• [REQUIRED WORK] Please report every line of the listing below that has the word "Risk" in it.
__________________________________________________
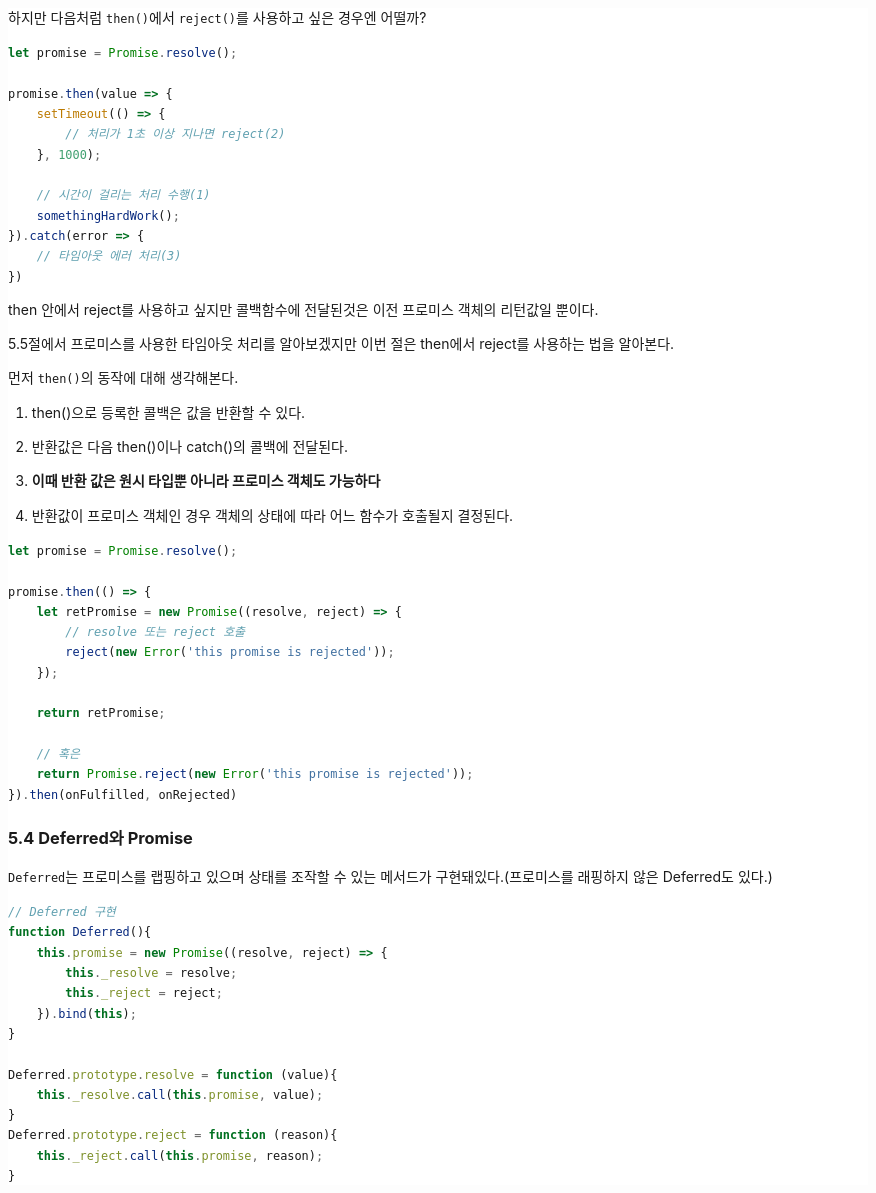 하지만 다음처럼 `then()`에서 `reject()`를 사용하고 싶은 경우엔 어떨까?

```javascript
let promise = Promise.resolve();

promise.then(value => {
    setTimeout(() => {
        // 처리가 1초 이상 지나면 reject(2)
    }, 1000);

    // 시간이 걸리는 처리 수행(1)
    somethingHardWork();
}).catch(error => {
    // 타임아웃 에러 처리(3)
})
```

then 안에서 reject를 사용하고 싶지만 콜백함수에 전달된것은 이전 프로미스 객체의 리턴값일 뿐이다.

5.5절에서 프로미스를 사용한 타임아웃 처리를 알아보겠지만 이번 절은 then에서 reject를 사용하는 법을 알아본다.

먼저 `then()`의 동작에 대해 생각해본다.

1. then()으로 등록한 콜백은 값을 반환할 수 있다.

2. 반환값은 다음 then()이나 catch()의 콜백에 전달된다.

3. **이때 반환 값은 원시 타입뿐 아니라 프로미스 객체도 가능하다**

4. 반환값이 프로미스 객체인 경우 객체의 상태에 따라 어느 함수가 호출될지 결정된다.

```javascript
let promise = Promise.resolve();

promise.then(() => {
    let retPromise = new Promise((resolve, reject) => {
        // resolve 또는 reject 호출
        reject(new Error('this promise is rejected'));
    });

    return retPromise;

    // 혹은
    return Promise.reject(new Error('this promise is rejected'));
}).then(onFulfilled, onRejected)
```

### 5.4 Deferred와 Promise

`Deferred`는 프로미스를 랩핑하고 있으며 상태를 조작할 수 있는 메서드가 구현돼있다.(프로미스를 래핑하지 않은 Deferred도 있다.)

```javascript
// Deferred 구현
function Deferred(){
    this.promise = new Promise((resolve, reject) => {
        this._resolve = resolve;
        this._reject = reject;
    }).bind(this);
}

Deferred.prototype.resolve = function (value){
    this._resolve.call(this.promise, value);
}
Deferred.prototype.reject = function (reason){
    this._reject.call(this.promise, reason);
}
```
__________________________________________________
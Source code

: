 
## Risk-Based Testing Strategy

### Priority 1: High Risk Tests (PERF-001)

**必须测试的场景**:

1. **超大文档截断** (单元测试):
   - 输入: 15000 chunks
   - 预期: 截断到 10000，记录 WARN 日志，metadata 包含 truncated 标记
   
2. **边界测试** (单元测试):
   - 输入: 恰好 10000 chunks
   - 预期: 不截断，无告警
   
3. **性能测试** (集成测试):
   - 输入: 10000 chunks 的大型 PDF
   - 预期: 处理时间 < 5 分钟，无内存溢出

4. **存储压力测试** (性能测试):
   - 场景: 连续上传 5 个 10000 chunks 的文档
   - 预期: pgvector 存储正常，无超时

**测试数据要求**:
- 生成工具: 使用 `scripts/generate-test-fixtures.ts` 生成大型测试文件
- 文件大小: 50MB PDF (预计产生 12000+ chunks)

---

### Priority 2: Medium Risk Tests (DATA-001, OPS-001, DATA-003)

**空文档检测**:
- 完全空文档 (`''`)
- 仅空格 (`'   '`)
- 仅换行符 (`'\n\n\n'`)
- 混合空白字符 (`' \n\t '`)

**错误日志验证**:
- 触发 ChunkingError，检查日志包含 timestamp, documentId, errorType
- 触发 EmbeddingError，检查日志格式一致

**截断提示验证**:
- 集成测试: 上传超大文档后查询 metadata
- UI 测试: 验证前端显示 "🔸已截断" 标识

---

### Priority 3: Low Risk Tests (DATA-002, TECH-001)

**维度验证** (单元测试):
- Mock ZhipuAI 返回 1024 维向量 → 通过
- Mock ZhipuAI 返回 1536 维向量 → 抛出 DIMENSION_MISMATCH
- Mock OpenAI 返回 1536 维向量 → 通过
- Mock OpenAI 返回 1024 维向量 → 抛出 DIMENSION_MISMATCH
__________________________________________________
• [PROBLEM SOLUTION]
## Risk-Based Testing Strategy
### Priority 1: High Risk Tests (PERF-001)
### Priority 2: Medium Risk Tests (DATA-001, OPS-001, DATA-003)
### Priority 3: Low Risk Tests (DATA-002, TECH-001)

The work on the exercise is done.